■ THE TASK: Set down the records exactly as they stand, except for any pictures, which you should omit.

■ DATA:
# # # # # # #
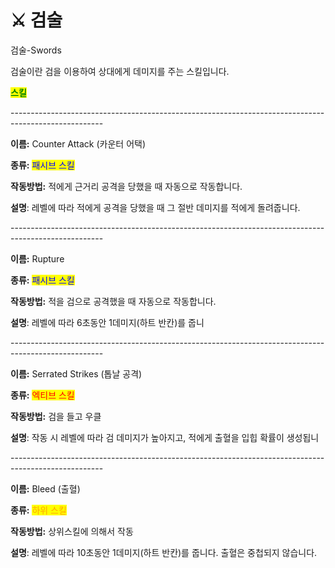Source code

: # ⚔️ 검술

검술-Swords



검술이란 검을 이용하여 상대에게 데미지를 주는 스킬입니다.



<mark style="color:green;">**스킬**</mark>

\-----------------------------------------------------------------------------------------------------

**이름:** Counter Attack (카운터 어택)

**종류:** <mark style="color:blue;">패시브 스킬</mark>

**작동방법:** 적에게 근거리 공격을 당했을 때 자동으로 작동합니다.

**설명**: 레벨에 따라 적에게 공격을 당했을 때 그 절반 데미지를 적에게 돌려줍니다.

\-----------------------------------------------------------------------------------------------------

**이름:** Rupture

**종류:** <mark style="color:blue;">패시브 스킬</mark>

**작동방법:** 적을 검으로 공격했을 때 자동으로 작동합니다.

**설명**: 레벨에 따라 6초동안 1데미지(하트 반칸)를 줍니

\-----------------------------------------------------------------------------------------------------

**이름:** Serrated Strikes (톱날 공격)

**종류:** <mark style="color:red;">엑티브 스킬</mark>

**작동방법:** 검을 들고 우클

**설명**: 작동 시 레벨에 따라 검 데미지가 높아지고, 적에게 출혈을 입힙 확률이 생성됩니

\-----------------------------------------------------------------------------------------------------

**이름:** Bleed (출혈)

**종류:** <mark style="color:orange;">하위 스킬</mark>

**작동방법:** 상위스킬에 의해서 작동

**설명**: 레벨에 따라 10초동안 1데미지(하트 반칸)를 줍니다. 출혈은 중첩되지 않습니다.
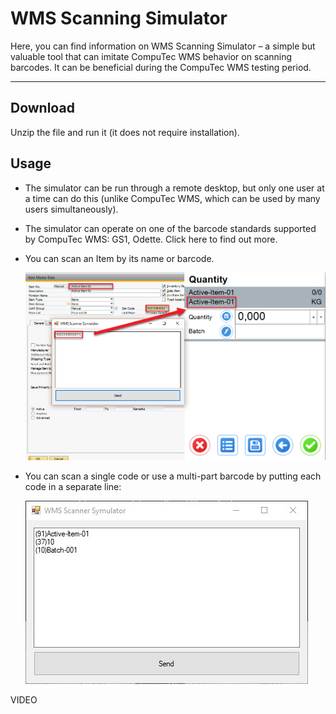 # WMS Scanning Simulator

Here, you can find information on WMS Scanning Simulator – a simple but valuable tool that can imitate CompuTec WMS behavior on scanning barcodes. It can be beneficial during the CompuTec WMS testing period.

---

## Download

<!-- [Download](./media/WMSScannerSymulator.zip) -->

Unzip the file and run it (it does not require installation).

## Usage

- The simulator can be run through a remote desktop, but only one user at a time can do this (unlike CompuTec WMS, which can be used by many users simultaneously).

- The simulator can operate on one of the barcode standards supported by CompuTec WMS: GS1, Odette. Click here to find out more.

- You can scan an Item by its name or barcode.

  ![Item Name](./media/item-name-scan.png)

- You can scan a single code or use a multi-part barcode by putting each code in a separate line:

  ![Multiple Elements](./media/multi-part.jpg)

VIDEO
# # # # # # #
■ FINAL ANSWER:
Source code

: # ⚔️ 검술

검술-Swords



검술이란 검을 이용하여 상대에게 데미지를 주는 스킬입니다.



<mark style="color:green;">**스킬**</mark>

\-----------------------------------------------------------------------------------------------------

**이름:** Counter Attack (카운터 어택)

**종류:** <mark style="color:blue;">패시브 스킬</mark>

**작동방법:** 적에게 근거리 공격을 당했을 때 자동으로 작동합니다.

**설명**: 레벨에 따라 적에게 공격을 당했을 때 그 절반 데미지를 적에게 돌려줍니다.

\-----------------------------------------------------------------------------------------------------

**이름:** Rupture

**종류:** <mark style="color:blue;">패시브 스킬</mark>

**작동방법:** 적을 검으로 공격했을 때 자동으로 작동합니다.

**설명**: 레벨에 따라 6초동안 1데미지(하트 반칸)를 줍니

\-----------------------------------------------------------------------------------------------------

**이름:** Serrated Strikes (톱날 공격)

**종류:** <mark style="color:red;">엑티브 스킬</mark>

**작동방법:** 검을 들고 우클

**설명**: 작동 시 레벨에 따라 검 데미지가 높아지고, 적에게 출혈을 입힙 확률이 생성됩니

\-----------------------------------------------------------------------------------------------------

**이름:** Bleed (출혈)

**종류:** <mark style="color:orange;">하위 스킬</mark>

**작동방법:** 상위스킬에 의해서 작동

**설명**: 레벨에 따라 10초동안 1데미지(하트 반칸)를 줍니다. 출혈은 중첩되지 않습니다.
 # WMS Scanning Simulator

Here, you can find information on WMS Scanning Simulator – a simple but valuable tool that can imitate CompuTec WMS behavior on scanning barcodes. It can be beneficial during the CompuTec WMS testing period.

---

## Download

<!-- [Download](./media/WMSScannerSymulator.zip) -->

Unzip the file and run it (it does not require installation).

## Usage

- The simulator can be run through a remote desktop, but only one user at a time can do this (unlike CompuTec WMS, which can be used by many users simultaneously).

- The simulator can operate on one of the barcode standards supported by CompuTec WMS: GS1, Odette. Click here to find out more.

- You can scan an Item by its name or barcode.

  ![Item Name](./media/item-name-scan.png)

- You can scan a single code or use a multi-part barcode by putting each code in a separate line:

  ![Multiple Elements](./media/multi-part.jpg)

VIDEO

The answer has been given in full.